ナチュラルワインにまつわる、あれこれを、楽しく掘り下げる連載。第2回目は、北風吹く寒い冬の必需品(!?)、まさかの60℃・熱燗オレンジワインのススメです。
【目次】
1. 言い出しっぺは、またもグラヴネル。
2. 熱燗オレンジワイン、誕生までの経緯は・・・・。
3. ラディコンも、ジョージア軍団も熱燗で開く。最適温は、色に比例。
1. 言い出しっぺは、またも巨匠、グラヴネル。
1本8800円のオレンジワインを“60°C”のがっつり熱燗にする勇気が、私にあるのかと問われれば、 ありません。とんでもないことです。普通は。

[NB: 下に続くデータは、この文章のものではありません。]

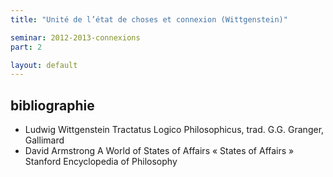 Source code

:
 ```yaml
---
title: "Unité de l’état de choses et connexion (Wittgenstein)"

seminar: 2012-2013-connexions
part: 2

layout: default
---
```


## bibliographie

- Ludwig Wittgenstein Tractatus Logico Philosophicus, trad. G.G. Granger, Gallimard
- David Armstrong A World of States of Affairs « States of Affairs » Stanford Encyclopedia of Philosophy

ところがしかし。「60°Cで飲め!」と、真顔で、そしてイタリア人らしい、ものすごい目力で力説する人が、あのヨスコ・グラブネル。ラディコンと共に約30年前、イタリア初のオレンジワインを造った巨匠だとしたら・・・・・どうでしょう?
それが実際、3年前私がフリウリ・ヴェネチア・ジュリア州コッリオの、グラヴネルの取材で起こったことです。
もちろんその場で、60℃を体験。がっちりスキンコンタクトして煉瓦色がかったオレンジ色のリボッラ・ジャッラを60°Cと普通の温度(14°前後)と比較すると……、それはまるで、三分咲きの桜と満開の桜ほどの違い。氷の下で眠っているマンモスが、解凍されて勇猛に原野を駆け回っているほどの差、でありました。
もちろん、よくある赤ワインのホットワインみたいにシナモンや蜂蜜での味付けは一切不要。ただワインを温めるだけ。そのことで、柑橘やスパイスのアロマがより高らかに華麗に広がるだけでなく、酸味とタンニンがより丸くなり、綺麗にインテグレート(統合)されていたのです。
まさに香りも味も開くと同時に丸くなる。
それが熱燗オレンジワインの巨大なサプライズでありマジックでした。